A research paper co-authored by Dr Sheeja Sivaprasad, Principal Lecturer in Finance at the University of Westminster, sheds new light on how the COVID-19 pandemic has affected the stock markets of G7 countries.
According to the paper, the uncertainty arising from the COVID-19 pandemic has caused an increase in stock market volatility across the G7 countries dramatically. G7 countries consist of the seven largest IMF-advanced economies in the world, including Canada, France, Germany, Italy, Japan, the United Kingdom and the United States.
In addition to the stock markets, the research also explored the impact of COVID-19 on specific sectors including Consumer Goods, Consumer Services, Financials, Healthcare, Industrials, Materials, Oil and Gas, Technology and Telecommunications and Utilities.
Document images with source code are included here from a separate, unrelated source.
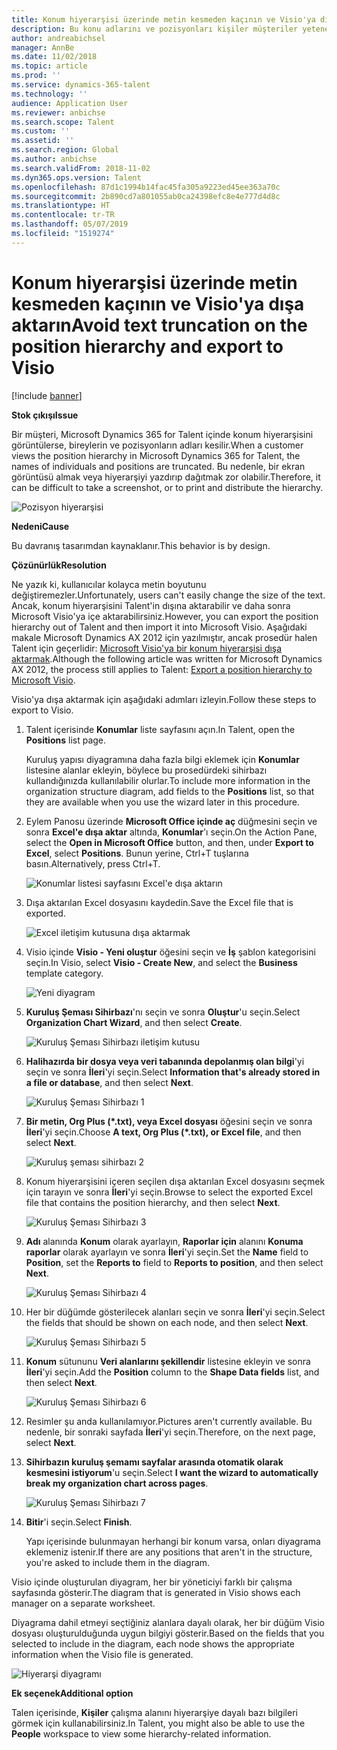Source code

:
 ```yaml
---
title: Konum hiyerarşisi üzerinde metin kesmeden kaçının ve Visio'ya dışa aktarın
description: Bu konu adlarını ve pozisyonları kişiler müşteriler yetenek için Microsoft Dynamics 365 for Talent için hiyerarşi görüntülediğinizde nerede kesiliyor sorununu açıklar. Metin kesme, hiyerarşinin ekran görüntüsünün veya baskısının alınmasını zorlaştırabilir.
author: andreabichsel
manager: AnnBe
ms.date: 11/02/2018
ms.topic: article
ms.prod: ''
ms.service: dynamics-365-talent
ms.technology: ''
audience: Application User
ms.reviewer: anbichse
ms.search.scope: Talent
ms.custom: ''
ms.assetid: ''
ms.search.region: Global
ms.author: anbichse
ms.search.validFrom: 2018-11-02
ms.dyn365.ops.version: Talent
ms.openlocfilehash: 87d1c1994b14fac45fa305a9223ed45ee363a70c
ms.sourcegitcommit: 2b890cd7a801055ab0ca24398efc8e4e777d4d8c
ms.translationtype: HT
ms.contentlocale: tr-TR
ms.lasthandoff: 05/07/2019
ms.locfileid: "1519274"
---
```

# <a name="avoid-text-truncation-on-the-position-hierarchy-and-export-to-visio"></a><span data-ttu-id="80799-104">Konum hiyerarşisi üzerinde metin kesmeden kaçının ve Visio'ya dışa aktarın</span><span class="sxs-lookup"><span data-stu-id="80799-104">Avoid text truncation on the position hierarchy and export to Visio</span></span>

[!include [banner](includes/banner.md)]

<span data-ttu-id="80799-105">**Stok çıkışı**</span><span class="sxs-lookup"><span data-stu-id="80799-105">**Issue**</span></span>

<span data-ttu-id="80799-106">Bir müşteri, Microsoft Dynamics 365 for Talent içinde konum hiyerarşisini görüntülerse, bireylerin ve pozisyonların adları kesilir.</span><span class="sxs-lookup"><span data-stu-id="80799-106">When a customer views the position hierarchy in Microsoft Dynamics 365 for Talent, the names of individuals and positions are truncated.</span></span> <span data-ttu-id="80799-107">Bu nedenle, bir ekran görüntüsü almak veya hiyerarşiyi yazdırıp dağıtmak zor olabilir.</span><span class="sxs-lookup"><span data-stu-id="80799-107">Therefore, it can be difficult to take a screenshot, or to print and distribute the hierarchy.</span></span>

![Pozisyon hiyerarşisi](media/position-h.png)

<span data-ttu-id="80799-109">**Nedeni**</span><span class="sxs-lookup"><span data-stu-id="80799-109">**Cause**</span></span>

<span data-ttu-id="80799-110">Bu davranış tasarımdan kaynaklanır.</span><span class="sxs-lookup"><span data-stu-id="80799-110">This behavior is by design.</span></span>

<span data-ttu-id="80799-111">**Çözünürlük**</span><span class="sxs-lookup"><span data-stu-id="80799-111">**Resolution**</span></span>

<span data-ttu-id="80799-112">Ne yazık ki, kullanıcılar kolayca metin boyutunu değiştiremezler.</span><span class="sxs-lookup"><span data-stu-id="80799-112">Unfortunately, users can't easily change the size of the text.</span></span> <span data-ttu-id="80799-113">Ancak, konum hiyerarşisini Talent'in dışına aktarabilir ve daha sonra Microsoft Visio'ya içe aktarabilirsiniz.</span><span class="sxs-lookup"><span data-stu-id="80799-113">However, you can export the position hierarchy out of Talent and then import it into Microsoft Visio.</span></span> <span data-ttu-id="80799-114">Aşağıdaki makale Microsoft Dynamics AX 2012 için yazılmıştır, ancak prosedür halen Talent için geçerlidir: [Microsoft Visio'ya bir konum hiyerarşisi dışa aktarmak](https://docs.microsoft.com/en-us/dynamicsax-2012/appuser-itpro/export-a-position-hierarchy-to-microsoft-visio).</span><span class="sxs-lookup"><span data-stu-id="80799-114">Although the following article was written for Microsoft Dynamics AX 2012, the process still applies to Talent: [Export a position hierarchy to Microsoft Visio](https://docs.microsoft.com/en-us/dynamicsax-2012/appuser-itpro/export-a-position-hierarchy-to-microsoft-visio).</span></span>

<span data-ttu-id="80799-115">Visio'ya dışa aktarmak için aşağıdaki adımları izleyin.</span><span class="sxs-lookup"><span data-stu-id="80799-115">Follow these steps to export to Visio.</span></span>

1. <span data-ttu-id="80799-116">Talent içerisinde **Konumlar** liste sayfasını açın.</span><span class="sxs-lookup"><span data-stu-id="80799-116">In Talent, open the **Positions** list page.</span></span>

    <span data-ttu-id="80799-117">Kuruluş yapısı diyagramına daha fazla bilgi eklemek için **Konumlar** listesine alanlar ekleyin, böylece bu prosedürdeki sihirbazı kullandığınızda kullanılabilir olurlar.</span><span class="sxs-lookup"><span data-stu-id="80799-117">To include more information in the organization structure diagram, add fields to the **Positions** list, so that they are available when you use the wizard later in this procedure.</span></span>

2. <span data-ttu-id="80799-118">Eylem Panosu üzerinde **Microsoft Office içinde aç** düğmesini seçin ve sonra **Excel'e dışa aktar** altında, **Konumlar**'ı seçin.</span><span class="sxs-lookup"><span data-stu-id="80799-118">On the Action Pane, select the **Open in Microsoft Office** button, and then, under **Export to Excel**, select **Positions**.</span></span> <span data-ttu-id="80799-119">Bunun yerine, Ctrl+T tuşlarına basın.</span><span class="sxs-lookup"><span data-stu-id="80799-119">Alternatively, press Ctrl+T.</span></span>

    ![Konumlar listesi sayfasını Excel'e dışa aktarın](media/org-admin.png)

3. <span data-ttu-id="80799-121">Dışa aktarılan Excel dosyasını kaydedin.</span><span class="sxs-lookup"><span data-stu-id="80799-121">Save the Excel file that is exported.</span></span>

    ![Excel iletişim kutusuna dışa aktarmak](media/export-excel.png)

4. <span data-ttu-id="80799-123">Visio içinde **Visio - Yeni oluştur** öğesini seçin ve **İş** şablon kategorisini seçin.</span><span class="sxs-lookup"><span data-stu-id="80799-123">In Visio, select **Visio - Create New**, and select the **Business** template category.</span></span>

    ![Yeni diyagram](media/new.png)

5. <span data-ttu-id="80799-125">**Kuruluş Şeması Sihirbazı**'nı seçin ve sonra **Oluştur**'u seçin.</span><span class="sxs-lookup"><span data-stu-id="80799-125">Select **Organization Chart Wizard**, and then select **Create**.</span></span>

    ![Kuruluş Şeması Sihirbazı iletişim kutusu](media/orgchart-wizard.png)

6. <span data-ttu-id="80799-127">**Halihazırda bir dosya veya veri tabanında depolanmış olan bilgi**'yi seçin ve sonra **İleri**'yi seçin.</span><span class="sxs-lookup"><span data-stu-id="80799-127">Select **Information that's already stored in a file or database**, and then select **Next**.</span></span>

    ![Kuruluş Şeması Sihirbazı 1](media/orgchart-wizard7.png)

7. <span data-ttu-id="80799-129">**Bir metin, Org Plus (\*.txt), veya Excel dosyası** öğesini seçin ve sonra **İleri**'yi seçin.</span><span class="sxs-lookup"><span data-stu-id="80799-129">Choose **A text, Org Plus (\*.txt), or Excel file**, and then select **Next**.</span></span>

    ![Kuruluş şeması sihirbazı 2](media/orgchart-wizard3.png)

8. <span data-ttu-id="80799-131">Konum hiyerarşisini içeren seçilen dışa aktarılan Excel dosyasını seçmek için tarayın ve sonra **İleri**'yi seçin.</span><span class="sxs-lookup"><span data-stu-id="80799-131">Browse to select the exported Excel file that contains the position hierarchy, and then select **Next**.</span></span>

    ![Kuruluş Şeması Sihirbazı 3](media/orgchart-wizard2.png)

9. <span data-ttu-id="80799-133">**Adı** alanında **Konum** olarak ayarlayın, **Raporlar için** alanını **Konuma raporlar** olarak ayarlayın ve sonra **İleri**'yi seçin.</span><span class="sxs-lookup"><span data-stu-id="80799-133">Set the **Name** field to **Position**, set the **Reports to** field to **Reports to position**, and then select **Next**.</span></span>

    ![Kuruluş Şeması Sihirbazı 4](media/orgchart-wizard1.png)

10. <span data-ttu-id="80799-135">Her bir düğümde gösterilecek alanları seçin ve sonra **İleri**'yi seçin.</span><span class="sxs-lookup"><span data-stu-id="80799-135">Select the fields that should be shown on each node, and then select **Next**.</span></span>

    ![Kuruluş Şeması Sihirbazı 5](media/orgchart-wizard5.png)

11. <span data-ttu-id="80799-137">**Konum** sütununu **Veri alanlarını şekillendir** listesine ekleyin ve sonra **İleri**'yi seçin.</span><span class="sxs-lookup"><span data-stu-id="80799-137">Add the **Position** column to the **Shape Data fields** list, and then select **Next**.</span></span>

    ![Kuruluş Şeması Sihirbazı 6](media/orgchart-wizard6.png)

12. <span data-ttu-id="80799-139">Resimler şu anda kullanılamıyor.</span><span class="sxs-lookup"><span data-stu-id="80799-139">Pictures aren't currently available.</span></span> <span data-ttu-id="80799-140">Bu nedenle, bir sonraki sayfada **İleri**'yi seçin.</span><span class="sxs-lookup"><span data-stu-id="80799-140">Therefore, on the next page, select **Next**.</span></span>
13. <span data-ttu-id="80799-141">**Sihirbazın kuruluş şemamı sayfalar arasında otomatik olarak kesmesini istiyorum**'u seçin.</span><span class="sxs-lookup"><span data-stu-id="80799-141">Select **I want the wizard to automatically break my organization chart across pages**.</span></span>

    ![Kuruluş Şeması Sihirbazı 7](media/orgchart-wizard4.png)

14. <span data-ttu-id="80799-143">**Bitir**'i seçin.</span><span class="sxs-lookup"><span data-stu-id="80799-143">Select **Finish**.</span></span>

    <span data-ttu-id="80799-144">Yapı içerisinde bulunmayan herhangi bir konum varsa, onları diyagrama eklemeniz istenir.</span><span class="sxs-lookup"><span data-stu-id="80799-144">If there are any positions that aren't in the structure, you're asked to include them in the diagram.</span></span>

<span data-ttu-id="80799-145">Visio içinde oluşturulan diyagram, her bir yöneticiyi farklı bir çalışma sayfasında gösterir.</span><span class="sxs-lookup"><span data-stu-id="80799-145">The diagram that is generated in Visio shows each manager on a separate worksheet.</span></span>

<span data-ttu-id="80799-146">Diyagrama dahil etmeyi seçtiğiniz alanlara dayalı olarak, her bir düğüm Visio dosyası oluşturulduğunda uygun bilgiyi gösterir.</span><span class="sxs-lookup"><span data-stu-id="80799-146">Based on the fields that you selected to include in the diagram, each node shows the appropriate information when the Visio file is generated.</span></span>

![Hiyerarşi diyagramı](media/hierarchy.png)

<span data-ttu-id="80799-148">**Ek seçenek**</span><span class="sxs-lookup"><span data-stu-id="80799-148">**Additional option**</span></span>

<span data-ttu-id="80799-149">Talen içerisinde, **Kişiler** çalışma alanını hiyerarşiye dayalı bazı bilgileri görmek için kullanabilirsiniz.</span><span class="sxs-lookup"><span data-stu-id="80799-149">In Talent, you might also be able to use the **People** workspace to view some hierarchy-related information.</span></span>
The researchers found strong evidence of a crisis in all countries and sectors, suggesting a universal impact from the pandemic. However, not all business sectors were affected with the same intensity or at the same time.
For example, oil, gas and financials were the first sectors to show an impact. COVID-19 volatility represents a demand-driven crisis, with oil and gas as primary inputs for travel. Financials faced the impact of bankruptcies across the real economy.
The researchers identified the Health Care and Consumer services sectors as the most severely affected, which they found to be a reflection on the COVID-19 drug-race and the dire situation of airlines. Telecommunications and Technology were among those that were hit latest and the least severely, as those in lockdown searched for distraction and entertainment online. They also found that the UK and the US were the worst hit countries out of the G7.
The study was undertaken by researchers from the University of Westminster, Queen Mary University of London, the University of Kent and Lancaster University Management School.
Talking about the research, Dr Sheeja Sivaprasad said: “In our opinion, this is the first study that examines the effects of the pandemic across key global markets such as that of the G7. It is relevant as it undertakes sectoral investigation to analyse which sectors were affected first and worst relative to others.”